At the core of every one of Kazuo Ishiguro’s books is a thread of innocence that is on its way to being broken. Every story is the story of a character whose view is so unknowingly narrow, it is painful to witness. But they are naive in such diverse ways, the breaking of innocence coming about through such diverse courses, that each Ishiguro story is refreshingly new and surprising.
The Remains of the Day has no big reveals, only an almost imperceptible unraveling. There are no loud flourishes, no colorful metaphors, not even any passages that are so tangibly heartbreaking. The beauty in this book is of a diaphanous quality, contained below the reflective surface of a deep, clear pool. A tiny whisper that I can only hear through absolute silence, almost ungraspable, a filmy wisp of thoughts that have already been caught by the wind and taken flight again, only a few moments after I have closed the last page.

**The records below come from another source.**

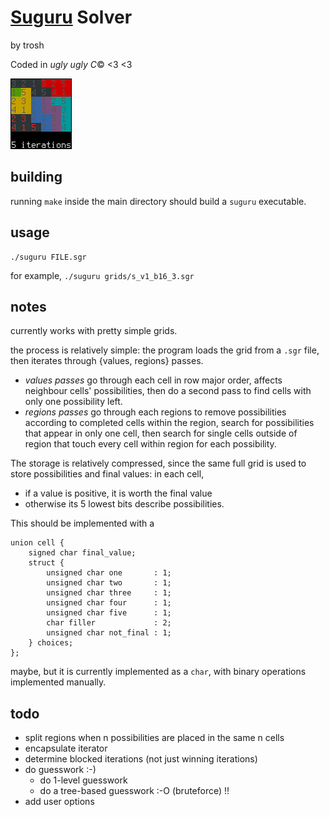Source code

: # [Suguru](http://krazydad.com/suguru) Solver

by trosh

Coded in *ugly ugly C*© <3 <3

![Screenshot of solved Suguru grid](screenshot.png "Screenshot")

## building

running `make` inside the main directory should build
a `suguru` executable.

## usage

    ./suguru FILE.sgr

for example, `./suguru grids/s_v1_b16_3.sgr`

## notes

currently works with pretty simple grids.

the process is relatively simple:
the program loads the grid from a `.sgr` file,
then iterates through {values, regions} passes.

- *values passes* go through each cell in row major order,
affects neighbour cells' possibilities,
then do a second pass to find cells with only one
possibility left.
- *regions passes* go through each regions to remove
possibilities according to completed cells within the region,
search for possibilities that appear in only one cell,
then search for single cells outside of region that touch
every cell within region for each possibility.

The storage is relatively compressed, since the
same full grid is used to store possibilities and
final values: in each cell,
- if a value is positive, it is worth the final value
- otherwise its 5 lowest bits describe possibilities.

This should be implemented with a

    union cell {
        signed char final_value;
        struct {
            unsigned char one       : 1;
            unsigned char two       : 1;
            unsigned char three     : 1;
            unsigned char four      : 1;
            unsigned char five      : 1;
            char filler             : 2;
            unsigned char not_final : 1;
        } choices;
    };

maybe, but it is currently implemented as a `char`,
with binary operations implemented manually.

## todo

- split regions when n possibilities are placed in the same n cells
- encapsulate iterator
- determine blocked iterations (not just winning iterations)
- do guesswork :-)
  - do 1-level guesswork
  - do a tree-based guesswork :-O (bruteforce) !!
- add user options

“But what is the sense in forever speculating what might have happened had such and such a moment turned out differently? One could presumably drive oneself to distraction in this way. In any case, while it is all very well to talk of ‘turning points’, one can surely only recognize such moments in retrospect. Naturally, when one looks back to such instances today, they may indeed take the appearance of being crucial, precious moments in one’s life; but of course, at the time, this was not the impression one had. Rather, it was as though one had available a never-ending number of days, months, years in which to sort out the vagaries of one’s relationship with Miss Kenton; an infinite number of further opportunities in which to remedy the effect of this or that misunderstanding. There was surely nothing to indicate at the time that such evidently small incidents would render whole dreams forever irredeemable.”